**** SUPPLIED MATERIAL

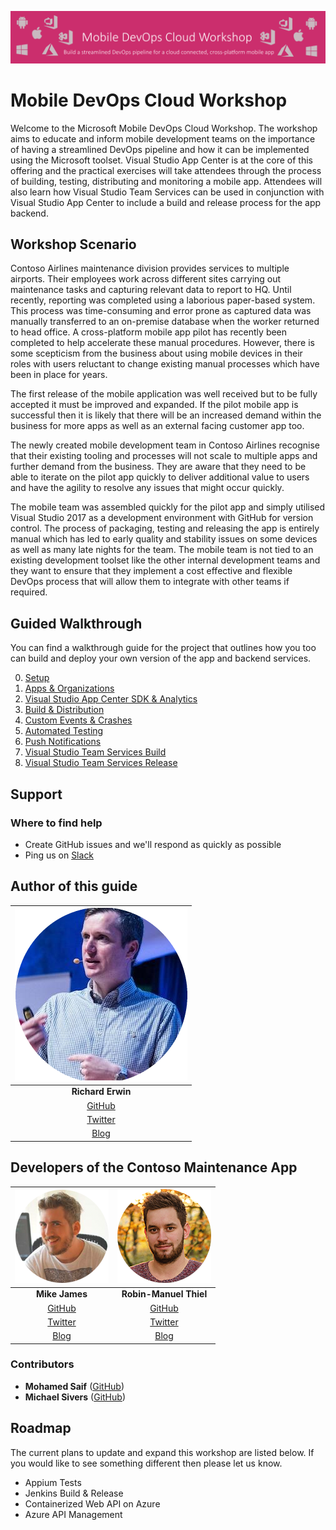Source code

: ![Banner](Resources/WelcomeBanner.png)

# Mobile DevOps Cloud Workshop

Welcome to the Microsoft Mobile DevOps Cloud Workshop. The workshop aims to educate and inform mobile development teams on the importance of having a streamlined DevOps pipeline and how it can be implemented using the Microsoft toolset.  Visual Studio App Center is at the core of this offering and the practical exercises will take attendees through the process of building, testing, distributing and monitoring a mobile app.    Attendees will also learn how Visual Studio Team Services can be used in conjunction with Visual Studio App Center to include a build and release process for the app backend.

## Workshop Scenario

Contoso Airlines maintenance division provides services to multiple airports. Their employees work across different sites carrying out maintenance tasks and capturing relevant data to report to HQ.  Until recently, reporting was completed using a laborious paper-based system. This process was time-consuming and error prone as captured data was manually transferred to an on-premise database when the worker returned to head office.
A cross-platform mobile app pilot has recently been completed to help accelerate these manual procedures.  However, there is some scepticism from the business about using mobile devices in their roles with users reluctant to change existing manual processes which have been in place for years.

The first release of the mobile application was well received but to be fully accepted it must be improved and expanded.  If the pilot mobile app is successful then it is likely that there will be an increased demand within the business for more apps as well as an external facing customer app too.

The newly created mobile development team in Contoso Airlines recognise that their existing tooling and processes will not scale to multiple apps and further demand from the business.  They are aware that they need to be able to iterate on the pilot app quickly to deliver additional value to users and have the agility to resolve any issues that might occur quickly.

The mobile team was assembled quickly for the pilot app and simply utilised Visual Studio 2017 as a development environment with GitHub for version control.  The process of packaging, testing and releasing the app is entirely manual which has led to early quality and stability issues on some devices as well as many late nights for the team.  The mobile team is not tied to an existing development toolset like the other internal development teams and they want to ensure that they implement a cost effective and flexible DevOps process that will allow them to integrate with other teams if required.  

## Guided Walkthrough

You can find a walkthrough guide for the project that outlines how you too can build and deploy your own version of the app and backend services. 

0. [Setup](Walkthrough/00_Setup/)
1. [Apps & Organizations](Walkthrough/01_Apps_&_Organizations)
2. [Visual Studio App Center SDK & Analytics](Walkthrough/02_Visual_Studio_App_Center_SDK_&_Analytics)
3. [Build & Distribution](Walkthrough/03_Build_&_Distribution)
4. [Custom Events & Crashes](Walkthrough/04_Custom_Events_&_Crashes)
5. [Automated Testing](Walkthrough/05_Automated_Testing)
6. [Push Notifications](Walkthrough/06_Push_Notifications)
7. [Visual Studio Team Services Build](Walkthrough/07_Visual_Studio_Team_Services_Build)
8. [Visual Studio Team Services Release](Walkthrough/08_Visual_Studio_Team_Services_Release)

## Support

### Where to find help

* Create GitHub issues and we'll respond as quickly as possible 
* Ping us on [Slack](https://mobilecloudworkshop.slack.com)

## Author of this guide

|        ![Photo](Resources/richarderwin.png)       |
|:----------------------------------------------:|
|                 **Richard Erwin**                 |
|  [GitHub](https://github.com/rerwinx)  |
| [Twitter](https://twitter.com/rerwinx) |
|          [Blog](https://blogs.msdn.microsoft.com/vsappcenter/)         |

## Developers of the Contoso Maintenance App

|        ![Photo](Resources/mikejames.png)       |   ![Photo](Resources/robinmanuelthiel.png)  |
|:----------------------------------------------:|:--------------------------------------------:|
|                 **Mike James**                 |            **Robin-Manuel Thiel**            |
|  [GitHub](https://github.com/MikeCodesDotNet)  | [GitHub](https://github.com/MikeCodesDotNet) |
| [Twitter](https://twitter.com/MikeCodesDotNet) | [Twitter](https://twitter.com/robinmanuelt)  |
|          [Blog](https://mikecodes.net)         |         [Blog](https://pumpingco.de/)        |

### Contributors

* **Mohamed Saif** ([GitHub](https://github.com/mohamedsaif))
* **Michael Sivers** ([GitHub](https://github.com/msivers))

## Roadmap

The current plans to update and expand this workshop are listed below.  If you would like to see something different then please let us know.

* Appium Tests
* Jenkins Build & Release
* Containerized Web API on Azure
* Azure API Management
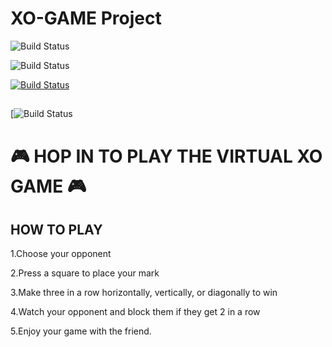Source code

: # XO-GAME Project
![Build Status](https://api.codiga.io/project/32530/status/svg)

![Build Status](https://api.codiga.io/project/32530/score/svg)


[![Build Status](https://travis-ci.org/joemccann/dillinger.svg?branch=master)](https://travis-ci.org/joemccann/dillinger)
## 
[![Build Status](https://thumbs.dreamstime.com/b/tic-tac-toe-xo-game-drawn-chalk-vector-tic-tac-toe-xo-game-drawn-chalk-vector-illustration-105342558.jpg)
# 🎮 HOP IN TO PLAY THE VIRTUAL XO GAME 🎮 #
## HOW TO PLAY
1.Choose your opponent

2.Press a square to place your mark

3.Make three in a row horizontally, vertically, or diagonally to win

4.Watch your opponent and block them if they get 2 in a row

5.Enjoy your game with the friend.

********

• PROBLEM REQUIREMENTS:
Give the lines again exactly, beginning with the first line of the records above and ending with the line that contains "The first release", and include no pictures.

• RESULT OF THIS EXERCISE:
Source code

: ![Banner](Resources/WelcomeBanner.png)

# Mobile DevOps Cloud Workshop

Welcome to the Microsoft Mobile DevOps Cloud Workshop. The workshop aims to educate and inform mobile development teams on the importance of having a streamlined DevOps pipeline and how it can be implemented using the Microsoft toolset.  Visual Studio App Center is at the core of this offering and the practical exercises will take attendees through the process of building, testing, distributing and monitoring a mobile app.    Attendees will also learn how Visual Studio Team Services can be used in conjunction with Visual Studio App Center to include a build and release process for the app backend.

## Workshop Scenario

Contoso Airlines maintenance division provides services to multiple airports. Their employees work across different sites carrying out maintenance tasks and capturing relevant data to report to HQ.  Until recently, reporting was completed using a laborious paper-based system. This process was time-consuming and error prone as captured data was manually transferred to an on-premise database when the worker returned to head office.
A cross-platform mobile app pilot has recently been completed to help accelerate these manual procedures.  However, there is some scepticism from the business about using mobile devices in their roles with users reluctant to change existing manual processes which have been in place for years.

The first release of the mobile application was well received but to be fully accepted it must be improved and expanded.  If the pilot mobile app is successful then it is likely that there will be an increased demand within the business for more apps as well as an external facing customer app too.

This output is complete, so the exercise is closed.